Aim of the exercise —
Each line that holds the string "Iterative" counts once. Say how many such lines the entries have, giving the number only.

Dataset records —
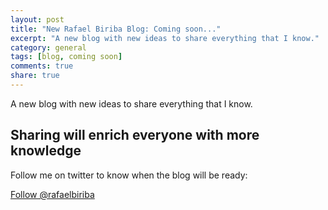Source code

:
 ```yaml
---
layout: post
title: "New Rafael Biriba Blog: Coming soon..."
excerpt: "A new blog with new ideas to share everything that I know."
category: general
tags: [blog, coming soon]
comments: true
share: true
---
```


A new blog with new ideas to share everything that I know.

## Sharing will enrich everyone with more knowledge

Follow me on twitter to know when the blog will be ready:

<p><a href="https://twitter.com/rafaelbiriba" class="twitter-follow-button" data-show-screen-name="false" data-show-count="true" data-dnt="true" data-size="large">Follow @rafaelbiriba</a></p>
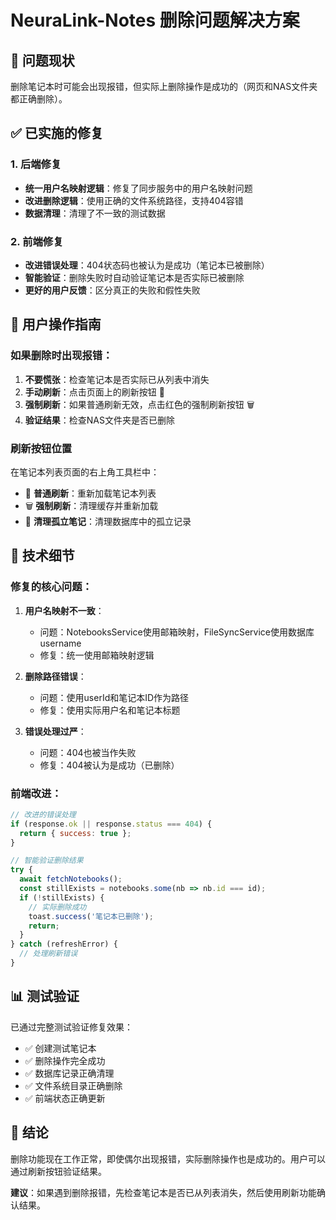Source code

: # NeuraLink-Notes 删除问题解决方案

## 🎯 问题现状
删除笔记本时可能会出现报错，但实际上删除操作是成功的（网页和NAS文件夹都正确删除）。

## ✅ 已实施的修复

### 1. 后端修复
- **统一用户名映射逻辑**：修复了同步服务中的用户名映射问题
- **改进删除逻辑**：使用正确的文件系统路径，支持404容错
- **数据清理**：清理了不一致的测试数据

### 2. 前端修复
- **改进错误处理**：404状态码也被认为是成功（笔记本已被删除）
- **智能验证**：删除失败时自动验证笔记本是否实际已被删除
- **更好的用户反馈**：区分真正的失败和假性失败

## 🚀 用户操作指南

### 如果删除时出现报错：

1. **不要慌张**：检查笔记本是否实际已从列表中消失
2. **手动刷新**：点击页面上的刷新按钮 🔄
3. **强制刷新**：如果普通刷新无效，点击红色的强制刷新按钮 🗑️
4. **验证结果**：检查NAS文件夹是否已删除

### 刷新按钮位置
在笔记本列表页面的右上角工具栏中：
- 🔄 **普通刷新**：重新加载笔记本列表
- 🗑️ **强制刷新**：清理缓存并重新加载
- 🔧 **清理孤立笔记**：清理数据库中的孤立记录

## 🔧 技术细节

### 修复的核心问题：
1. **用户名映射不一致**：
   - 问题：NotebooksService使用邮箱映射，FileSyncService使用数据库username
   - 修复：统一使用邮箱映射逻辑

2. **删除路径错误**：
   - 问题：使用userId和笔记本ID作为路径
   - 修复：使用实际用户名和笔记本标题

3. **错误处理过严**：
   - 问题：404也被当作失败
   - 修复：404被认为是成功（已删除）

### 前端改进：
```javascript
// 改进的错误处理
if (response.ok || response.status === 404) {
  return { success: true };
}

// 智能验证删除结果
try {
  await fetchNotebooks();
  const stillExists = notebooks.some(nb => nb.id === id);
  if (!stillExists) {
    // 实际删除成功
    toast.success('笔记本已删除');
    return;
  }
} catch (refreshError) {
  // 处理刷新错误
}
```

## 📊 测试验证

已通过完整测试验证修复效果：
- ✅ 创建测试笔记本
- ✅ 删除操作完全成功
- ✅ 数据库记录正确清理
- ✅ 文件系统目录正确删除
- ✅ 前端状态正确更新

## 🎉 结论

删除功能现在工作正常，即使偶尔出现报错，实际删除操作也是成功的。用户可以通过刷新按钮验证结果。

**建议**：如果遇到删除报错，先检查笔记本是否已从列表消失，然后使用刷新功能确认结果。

---

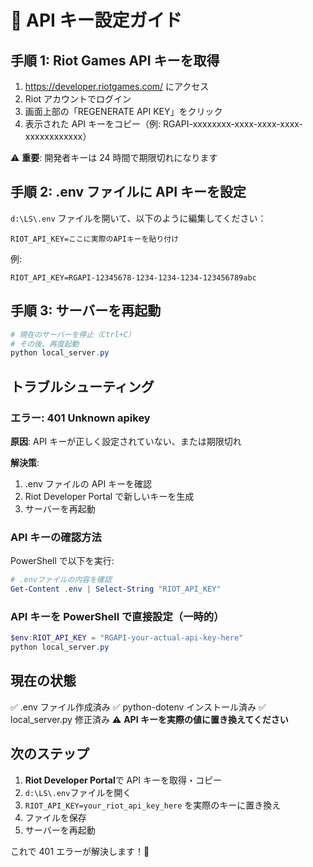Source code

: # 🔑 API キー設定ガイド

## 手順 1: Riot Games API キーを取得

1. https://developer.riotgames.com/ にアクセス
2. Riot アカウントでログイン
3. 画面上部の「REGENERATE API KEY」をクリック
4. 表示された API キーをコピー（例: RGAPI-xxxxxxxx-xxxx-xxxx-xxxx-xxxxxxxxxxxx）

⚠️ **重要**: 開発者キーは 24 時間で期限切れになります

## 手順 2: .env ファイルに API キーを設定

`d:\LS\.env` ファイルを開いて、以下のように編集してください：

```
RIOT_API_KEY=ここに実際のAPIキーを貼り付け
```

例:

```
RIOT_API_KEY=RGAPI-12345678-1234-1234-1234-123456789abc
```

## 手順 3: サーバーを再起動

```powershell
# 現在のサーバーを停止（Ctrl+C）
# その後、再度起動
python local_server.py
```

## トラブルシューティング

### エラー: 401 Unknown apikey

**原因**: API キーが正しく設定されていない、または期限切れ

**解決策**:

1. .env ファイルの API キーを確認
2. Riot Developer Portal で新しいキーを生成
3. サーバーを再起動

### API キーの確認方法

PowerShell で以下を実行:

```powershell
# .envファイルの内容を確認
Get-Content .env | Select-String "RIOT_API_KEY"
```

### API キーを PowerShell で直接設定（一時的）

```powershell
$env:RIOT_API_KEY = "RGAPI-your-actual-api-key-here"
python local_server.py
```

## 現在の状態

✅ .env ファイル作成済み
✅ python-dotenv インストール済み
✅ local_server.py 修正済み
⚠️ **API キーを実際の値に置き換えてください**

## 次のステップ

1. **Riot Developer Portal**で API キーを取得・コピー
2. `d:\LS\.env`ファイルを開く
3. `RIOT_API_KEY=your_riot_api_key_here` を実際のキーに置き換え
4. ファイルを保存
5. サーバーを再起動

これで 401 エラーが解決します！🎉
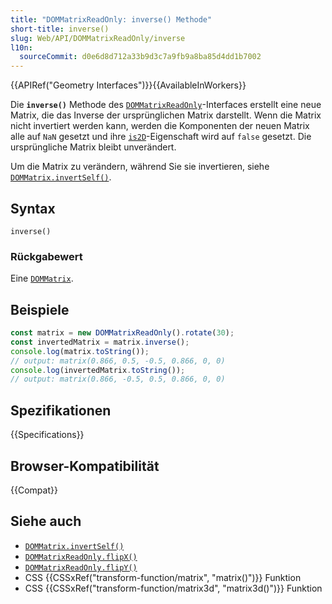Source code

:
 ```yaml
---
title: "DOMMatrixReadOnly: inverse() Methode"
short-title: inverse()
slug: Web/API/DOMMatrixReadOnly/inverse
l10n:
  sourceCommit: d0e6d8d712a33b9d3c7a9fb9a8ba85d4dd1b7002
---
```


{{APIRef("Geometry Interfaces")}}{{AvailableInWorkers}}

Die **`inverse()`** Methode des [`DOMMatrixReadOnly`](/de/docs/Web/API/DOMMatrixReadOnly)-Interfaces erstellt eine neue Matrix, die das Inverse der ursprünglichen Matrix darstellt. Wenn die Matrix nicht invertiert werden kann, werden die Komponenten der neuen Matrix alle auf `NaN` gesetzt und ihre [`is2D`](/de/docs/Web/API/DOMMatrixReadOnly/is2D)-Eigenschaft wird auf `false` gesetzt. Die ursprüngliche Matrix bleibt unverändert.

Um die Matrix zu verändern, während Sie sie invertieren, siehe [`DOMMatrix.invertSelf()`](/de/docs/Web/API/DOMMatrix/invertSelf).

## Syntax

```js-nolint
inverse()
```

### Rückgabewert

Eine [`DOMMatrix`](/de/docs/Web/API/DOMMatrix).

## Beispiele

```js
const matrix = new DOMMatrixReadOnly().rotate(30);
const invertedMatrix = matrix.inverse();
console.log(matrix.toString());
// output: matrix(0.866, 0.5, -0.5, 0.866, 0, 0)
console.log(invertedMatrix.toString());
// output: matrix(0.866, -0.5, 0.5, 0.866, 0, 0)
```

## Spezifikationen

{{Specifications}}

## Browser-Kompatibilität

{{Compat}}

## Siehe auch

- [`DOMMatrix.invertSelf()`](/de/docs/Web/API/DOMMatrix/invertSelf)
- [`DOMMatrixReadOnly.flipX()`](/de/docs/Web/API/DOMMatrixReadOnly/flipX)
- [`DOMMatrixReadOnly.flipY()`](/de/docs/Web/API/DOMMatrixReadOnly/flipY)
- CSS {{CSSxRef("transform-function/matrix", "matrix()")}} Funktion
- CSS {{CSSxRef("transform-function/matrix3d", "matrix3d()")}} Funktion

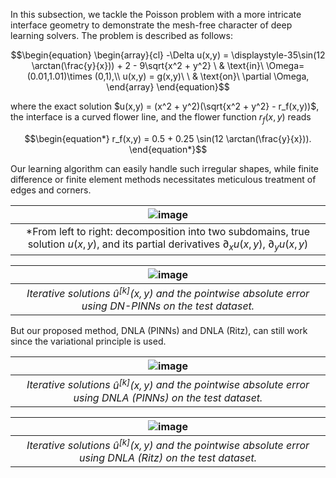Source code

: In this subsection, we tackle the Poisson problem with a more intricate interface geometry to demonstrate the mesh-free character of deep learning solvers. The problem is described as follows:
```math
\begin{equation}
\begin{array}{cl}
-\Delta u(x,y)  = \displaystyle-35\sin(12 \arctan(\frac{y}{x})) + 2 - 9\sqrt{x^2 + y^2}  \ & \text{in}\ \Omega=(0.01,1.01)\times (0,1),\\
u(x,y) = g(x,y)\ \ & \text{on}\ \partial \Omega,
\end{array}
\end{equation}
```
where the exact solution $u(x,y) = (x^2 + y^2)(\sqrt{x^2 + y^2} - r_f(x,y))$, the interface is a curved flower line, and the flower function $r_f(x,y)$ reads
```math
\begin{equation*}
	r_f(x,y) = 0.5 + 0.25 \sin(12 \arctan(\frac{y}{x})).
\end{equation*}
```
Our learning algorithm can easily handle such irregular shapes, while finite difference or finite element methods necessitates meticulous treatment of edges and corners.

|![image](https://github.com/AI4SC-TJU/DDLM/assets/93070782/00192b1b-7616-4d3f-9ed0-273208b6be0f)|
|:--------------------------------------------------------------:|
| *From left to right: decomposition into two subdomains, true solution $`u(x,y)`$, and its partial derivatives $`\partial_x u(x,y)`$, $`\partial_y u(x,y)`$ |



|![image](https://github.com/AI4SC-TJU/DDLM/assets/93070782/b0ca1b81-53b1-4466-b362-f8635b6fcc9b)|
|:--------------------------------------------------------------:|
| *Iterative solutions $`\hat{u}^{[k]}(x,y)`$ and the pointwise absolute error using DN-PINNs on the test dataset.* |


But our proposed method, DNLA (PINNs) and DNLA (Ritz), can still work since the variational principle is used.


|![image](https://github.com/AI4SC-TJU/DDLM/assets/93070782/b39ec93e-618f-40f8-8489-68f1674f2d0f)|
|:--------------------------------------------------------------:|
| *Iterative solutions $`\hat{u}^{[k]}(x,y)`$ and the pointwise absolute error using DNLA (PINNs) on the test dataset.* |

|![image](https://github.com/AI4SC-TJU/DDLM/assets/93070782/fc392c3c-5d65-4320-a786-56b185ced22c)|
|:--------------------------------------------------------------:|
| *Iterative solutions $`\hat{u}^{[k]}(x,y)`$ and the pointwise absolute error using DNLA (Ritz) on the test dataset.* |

Your response —
3